Extracted data entries:

* * * * * * *

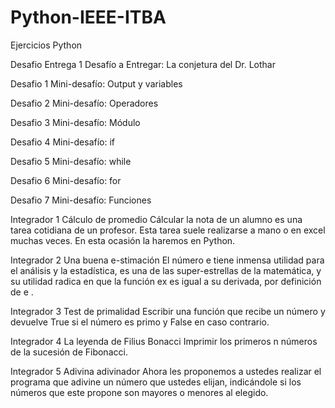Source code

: # Python-IEEE-ITBA
Ejercicios Python

Desafio Entrega 1
Desafío a Entregar: La conjetura del Dr. Lothar

Desafio 1
Mini-desafío: Output y variables

Desafio 2
Mini-desafío: Operadores

Desafio 3
Mini-desafío: Módulo

Desafio 4
Mini-desafío: if

Desafio 5
Mini-desafío: while

Desafio 6
Mini-desafío: for

Desafio 7
Mini-desafío: Funciones

Integrador 1
Cálculo de promedio
Cálcular la nota de un alumno es una tarea cotidiana de un profesor. Esta tarea suele realizarse a mano o en excel muchas veces. En esta ocasión la haremos en Python.

Integrador 2
Una buena e-stimación
El número  e  tiene inmensa utilidad para el análisis y la estadística, es una de las super-estrellas de la matemática, y su utilidad radica en que la función  ex  es igual a su derivada, por definición de  e .

Integrador 3
Test de primalidad
Escribir una función que recibe un número y devuelve True si el número es primo y False en caso contrario.

Integrador 4
La leyenda de Filius Bonacci
Imprimir los primeros  n  números de la sucesión de Fibonacci.

Integrador 5
Adivina adivinador
Ahora les proponemos a ustedes realizar el programa que adivine un número que ustedes elijan, indicándole si los números que este propone son mayores o menores al elegido.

* * * * * * *

### Exercise details:
Pictures are to be left out while the lines from the beginning of the records through the line with "Imprimir los primeros" are copied word for word.

### Response:
Source code

: # Python-IEEE-ITBA
Ejercicios Python

Desafio Entrega 1
Desafío a Entregar: La conjetura del Dr. Lothar

Desafio 1
Mini-desafío: Output y variables

Desafio 2
Mini-desafío: Operadores

Desafio 3
Mini-desafío: Módulo

Desafio 4
Mini-desafío: if

Desafio 5
Mini-desafío: while

Desafio 6
Mini-desafío: for

Desafio 7
Mini-desafío: Funciones

Integrador 1
Cálculo de promedio
Cálcular la nota de un alumno es una tarea cotidiana de un profesor. Esta tarea suele realizarse a mano o en excel muchas veces. En esta ocasión la haremos en Python.

Integrador 2
Una buena e-stimación
El número  e  tiene inmensa utilidad para el análisis y la estadística, es una de las super-estrellas de la matemática, y su utilidad radica en que la función  ex  es igual a su derivada, por definición de  e .

Integrador 3
Test de primalidad
Escribir una función que recibe un número y devuelve True si el número es primo y False en caso contrario.

Integrador 4
La leyenda de Filius Bonacci
Imprimir los primeros  n  números de la sucesión de Fibonacci.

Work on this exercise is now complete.